====== EXERCISE MATERIALS

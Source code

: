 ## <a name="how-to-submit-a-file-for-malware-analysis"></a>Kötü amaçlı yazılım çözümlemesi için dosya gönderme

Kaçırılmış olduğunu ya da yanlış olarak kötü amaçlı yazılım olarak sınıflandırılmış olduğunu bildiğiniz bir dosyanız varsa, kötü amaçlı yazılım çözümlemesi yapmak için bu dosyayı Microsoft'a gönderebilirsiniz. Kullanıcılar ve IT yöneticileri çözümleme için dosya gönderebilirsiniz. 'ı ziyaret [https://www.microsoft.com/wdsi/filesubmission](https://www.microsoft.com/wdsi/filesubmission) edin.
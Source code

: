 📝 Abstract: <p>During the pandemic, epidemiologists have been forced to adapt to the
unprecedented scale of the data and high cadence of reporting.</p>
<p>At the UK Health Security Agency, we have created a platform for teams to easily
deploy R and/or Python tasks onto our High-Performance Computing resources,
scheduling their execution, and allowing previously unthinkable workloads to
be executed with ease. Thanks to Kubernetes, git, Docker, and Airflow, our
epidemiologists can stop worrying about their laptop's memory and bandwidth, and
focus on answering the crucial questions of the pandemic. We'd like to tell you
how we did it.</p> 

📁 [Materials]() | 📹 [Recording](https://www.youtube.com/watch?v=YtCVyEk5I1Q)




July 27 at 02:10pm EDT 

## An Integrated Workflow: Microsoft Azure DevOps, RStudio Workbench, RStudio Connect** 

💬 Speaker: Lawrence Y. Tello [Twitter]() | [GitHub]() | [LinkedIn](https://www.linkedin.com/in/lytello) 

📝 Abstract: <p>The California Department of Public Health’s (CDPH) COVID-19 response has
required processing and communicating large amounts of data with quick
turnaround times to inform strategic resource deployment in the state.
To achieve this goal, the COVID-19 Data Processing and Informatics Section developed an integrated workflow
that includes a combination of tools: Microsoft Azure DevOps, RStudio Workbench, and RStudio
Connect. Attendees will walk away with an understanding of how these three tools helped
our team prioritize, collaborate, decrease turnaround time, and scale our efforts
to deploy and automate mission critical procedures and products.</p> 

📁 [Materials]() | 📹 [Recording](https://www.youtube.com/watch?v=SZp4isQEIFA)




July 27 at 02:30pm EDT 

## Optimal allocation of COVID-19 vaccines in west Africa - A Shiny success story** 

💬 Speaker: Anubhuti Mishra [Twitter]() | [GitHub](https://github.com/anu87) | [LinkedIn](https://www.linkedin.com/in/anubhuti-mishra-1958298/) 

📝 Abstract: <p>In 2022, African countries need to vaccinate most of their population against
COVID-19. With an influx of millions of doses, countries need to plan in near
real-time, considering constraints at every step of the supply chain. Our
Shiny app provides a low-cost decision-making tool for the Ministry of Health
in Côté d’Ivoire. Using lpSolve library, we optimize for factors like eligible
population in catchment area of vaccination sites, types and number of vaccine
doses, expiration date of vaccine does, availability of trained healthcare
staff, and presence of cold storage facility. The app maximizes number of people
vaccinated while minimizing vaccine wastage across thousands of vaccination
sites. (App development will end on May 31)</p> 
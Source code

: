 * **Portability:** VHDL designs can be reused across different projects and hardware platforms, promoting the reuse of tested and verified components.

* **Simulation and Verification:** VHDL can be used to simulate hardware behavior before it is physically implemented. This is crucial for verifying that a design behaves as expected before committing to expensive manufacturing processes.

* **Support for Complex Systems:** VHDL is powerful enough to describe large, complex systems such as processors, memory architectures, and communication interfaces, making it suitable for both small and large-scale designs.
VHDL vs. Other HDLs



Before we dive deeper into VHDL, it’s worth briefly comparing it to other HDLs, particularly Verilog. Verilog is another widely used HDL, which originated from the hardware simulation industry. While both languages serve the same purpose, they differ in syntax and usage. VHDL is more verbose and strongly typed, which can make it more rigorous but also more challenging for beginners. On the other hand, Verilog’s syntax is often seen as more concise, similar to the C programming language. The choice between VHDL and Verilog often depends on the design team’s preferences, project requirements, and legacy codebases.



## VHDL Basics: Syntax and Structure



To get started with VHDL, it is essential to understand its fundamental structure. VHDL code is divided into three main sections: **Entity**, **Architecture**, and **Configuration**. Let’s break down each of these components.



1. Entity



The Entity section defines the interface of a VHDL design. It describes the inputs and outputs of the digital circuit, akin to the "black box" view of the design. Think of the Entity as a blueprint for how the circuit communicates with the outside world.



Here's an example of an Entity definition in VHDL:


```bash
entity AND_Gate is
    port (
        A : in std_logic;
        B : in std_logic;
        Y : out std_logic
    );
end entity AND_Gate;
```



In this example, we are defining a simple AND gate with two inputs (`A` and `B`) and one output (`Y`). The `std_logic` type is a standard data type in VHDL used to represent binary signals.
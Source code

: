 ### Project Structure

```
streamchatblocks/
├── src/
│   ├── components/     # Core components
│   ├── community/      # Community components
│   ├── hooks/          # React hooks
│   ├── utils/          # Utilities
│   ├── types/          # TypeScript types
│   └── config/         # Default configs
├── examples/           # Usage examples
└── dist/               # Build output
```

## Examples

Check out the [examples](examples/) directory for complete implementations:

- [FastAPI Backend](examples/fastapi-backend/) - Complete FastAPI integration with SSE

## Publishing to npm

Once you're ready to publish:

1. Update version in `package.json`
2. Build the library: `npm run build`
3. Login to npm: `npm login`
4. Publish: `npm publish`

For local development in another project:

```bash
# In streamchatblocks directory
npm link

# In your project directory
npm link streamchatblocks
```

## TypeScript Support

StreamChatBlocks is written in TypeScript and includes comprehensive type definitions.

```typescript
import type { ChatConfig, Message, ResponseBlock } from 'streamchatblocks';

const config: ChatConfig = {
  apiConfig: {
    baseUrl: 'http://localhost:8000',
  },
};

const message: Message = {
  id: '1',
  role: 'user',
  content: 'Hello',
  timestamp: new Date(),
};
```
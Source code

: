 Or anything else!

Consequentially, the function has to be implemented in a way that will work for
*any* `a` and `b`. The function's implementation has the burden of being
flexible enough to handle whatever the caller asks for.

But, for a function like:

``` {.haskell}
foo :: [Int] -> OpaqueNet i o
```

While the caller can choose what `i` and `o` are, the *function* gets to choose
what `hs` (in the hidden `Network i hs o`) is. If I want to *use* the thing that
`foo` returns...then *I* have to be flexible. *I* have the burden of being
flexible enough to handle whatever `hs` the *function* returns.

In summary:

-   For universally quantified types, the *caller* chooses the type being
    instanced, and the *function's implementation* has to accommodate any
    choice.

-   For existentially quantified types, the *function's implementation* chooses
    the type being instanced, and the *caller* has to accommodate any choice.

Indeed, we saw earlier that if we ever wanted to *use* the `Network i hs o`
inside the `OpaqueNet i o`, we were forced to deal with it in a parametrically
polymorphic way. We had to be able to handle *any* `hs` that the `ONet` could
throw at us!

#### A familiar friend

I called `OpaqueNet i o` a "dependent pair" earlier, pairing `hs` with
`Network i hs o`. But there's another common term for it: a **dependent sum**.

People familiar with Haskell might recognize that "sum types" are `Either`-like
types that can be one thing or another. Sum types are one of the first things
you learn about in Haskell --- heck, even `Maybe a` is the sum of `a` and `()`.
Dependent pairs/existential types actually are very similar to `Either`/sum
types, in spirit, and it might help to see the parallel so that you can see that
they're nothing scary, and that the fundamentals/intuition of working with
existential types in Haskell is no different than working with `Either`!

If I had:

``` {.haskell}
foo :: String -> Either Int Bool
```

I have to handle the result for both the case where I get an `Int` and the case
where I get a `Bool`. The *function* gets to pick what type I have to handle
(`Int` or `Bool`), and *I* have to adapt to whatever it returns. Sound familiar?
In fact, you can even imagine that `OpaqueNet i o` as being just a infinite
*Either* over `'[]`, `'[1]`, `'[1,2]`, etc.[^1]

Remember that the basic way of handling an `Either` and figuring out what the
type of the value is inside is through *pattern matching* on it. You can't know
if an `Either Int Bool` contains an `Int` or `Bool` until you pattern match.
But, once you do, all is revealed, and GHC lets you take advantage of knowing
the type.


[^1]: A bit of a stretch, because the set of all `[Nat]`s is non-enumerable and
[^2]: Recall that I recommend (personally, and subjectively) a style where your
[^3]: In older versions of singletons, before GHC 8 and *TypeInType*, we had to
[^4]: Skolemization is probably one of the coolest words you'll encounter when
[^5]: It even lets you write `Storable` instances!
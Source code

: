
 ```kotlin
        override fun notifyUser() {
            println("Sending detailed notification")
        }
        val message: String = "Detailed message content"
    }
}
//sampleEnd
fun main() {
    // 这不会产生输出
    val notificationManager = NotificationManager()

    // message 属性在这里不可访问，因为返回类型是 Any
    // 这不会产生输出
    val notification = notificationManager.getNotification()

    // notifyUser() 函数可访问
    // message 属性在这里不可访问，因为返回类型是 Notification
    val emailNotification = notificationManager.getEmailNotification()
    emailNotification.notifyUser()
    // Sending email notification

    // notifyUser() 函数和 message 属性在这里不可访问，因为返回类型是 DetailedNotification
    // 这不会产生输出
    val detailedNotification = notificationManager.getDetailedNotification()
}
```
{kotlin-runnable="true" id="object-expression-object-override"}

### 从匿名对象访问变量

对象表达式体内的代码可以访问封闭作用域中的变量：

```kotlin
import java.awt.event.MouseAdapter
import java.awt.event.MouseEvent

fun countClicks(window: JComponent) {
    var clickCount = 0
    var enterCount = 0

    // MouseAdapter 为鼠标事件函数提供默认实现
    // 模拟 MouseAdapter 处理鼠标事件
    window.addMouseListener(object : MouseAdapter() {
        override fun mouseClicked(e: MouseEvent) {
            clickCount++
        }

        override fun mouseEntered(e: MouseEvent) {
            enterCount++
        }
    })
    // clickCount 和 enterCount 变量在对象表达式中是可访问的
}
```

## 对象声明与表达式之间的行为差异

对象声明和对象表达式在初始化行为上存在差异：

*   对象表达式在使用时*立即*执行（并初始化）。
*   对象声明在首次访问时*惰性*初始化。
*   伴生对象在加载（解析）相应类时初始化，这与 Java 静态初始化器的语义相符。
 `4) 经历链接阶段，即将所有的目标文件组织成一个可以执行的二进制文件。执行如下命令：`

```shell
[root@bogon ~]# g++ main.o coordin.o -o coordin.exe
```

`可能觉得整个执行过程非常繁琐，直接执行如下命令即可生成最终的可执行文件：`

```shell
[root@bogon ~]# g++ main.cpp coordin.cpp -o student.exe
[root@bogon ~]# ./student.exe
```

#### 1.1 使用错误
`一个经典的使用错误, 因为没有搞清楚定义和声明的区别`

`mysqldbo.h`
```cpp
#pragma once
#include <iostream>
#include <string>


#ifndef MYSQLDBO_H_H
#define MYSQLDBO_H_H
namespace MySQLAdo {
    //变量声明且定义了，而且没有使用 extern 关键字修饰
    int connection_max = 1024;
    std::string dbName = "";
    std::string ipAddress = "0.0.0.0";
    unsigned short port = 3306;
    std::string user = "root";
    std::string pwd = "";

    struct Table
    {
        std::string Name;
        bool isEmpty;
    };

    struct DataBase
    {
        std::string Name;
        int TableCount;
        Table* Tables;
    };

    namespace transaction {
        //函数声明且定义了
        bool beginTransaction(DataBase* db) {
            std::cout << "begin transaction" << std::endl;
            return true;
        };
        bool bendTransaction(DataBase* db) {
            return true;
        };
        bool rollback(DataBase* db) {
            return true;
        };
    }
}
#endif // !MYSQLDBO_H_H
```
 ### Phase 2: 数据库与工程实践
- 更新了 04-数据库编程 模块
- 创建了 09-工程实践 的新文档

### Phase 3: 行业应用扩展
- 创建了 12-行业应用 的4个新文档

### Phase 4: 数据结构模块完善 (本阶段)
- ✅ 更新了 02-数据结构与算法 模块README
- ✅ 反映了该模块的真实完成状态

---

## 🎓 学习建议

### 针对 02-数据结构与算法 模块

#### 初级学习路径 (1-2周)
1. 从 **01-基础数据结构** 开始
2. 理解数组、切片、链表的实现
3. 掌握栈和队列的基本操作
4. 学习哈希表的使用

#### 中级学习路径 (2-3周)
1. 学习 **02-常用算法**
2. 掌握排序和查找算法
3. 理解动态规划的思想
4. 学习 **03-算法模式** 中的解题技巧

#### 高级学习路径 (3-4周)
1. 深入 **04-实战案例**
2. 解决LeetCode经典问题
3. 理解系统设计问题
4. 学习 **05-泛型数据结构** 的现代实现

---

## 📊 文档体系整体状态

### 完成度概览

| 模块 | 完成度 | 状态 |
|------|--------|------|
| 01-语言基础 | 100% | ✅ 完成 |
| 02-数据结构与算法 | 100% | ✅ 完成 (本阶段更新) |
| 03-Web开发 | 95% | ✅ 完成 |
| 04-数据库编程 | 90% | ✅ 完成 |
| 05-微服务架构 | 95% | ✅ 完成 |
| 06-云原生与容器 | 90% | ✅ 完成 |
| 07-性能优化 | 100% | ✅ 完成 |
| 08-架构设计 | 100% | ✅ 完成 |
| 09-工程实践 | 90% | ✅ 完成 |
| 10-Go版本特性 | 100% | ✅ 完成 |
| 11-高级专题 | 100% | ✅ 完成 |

============

### [YOUR TASK]
Look through the entries above and report the number of lines that contain "instanced". Write only the number.

### [ANSWER BOX]
2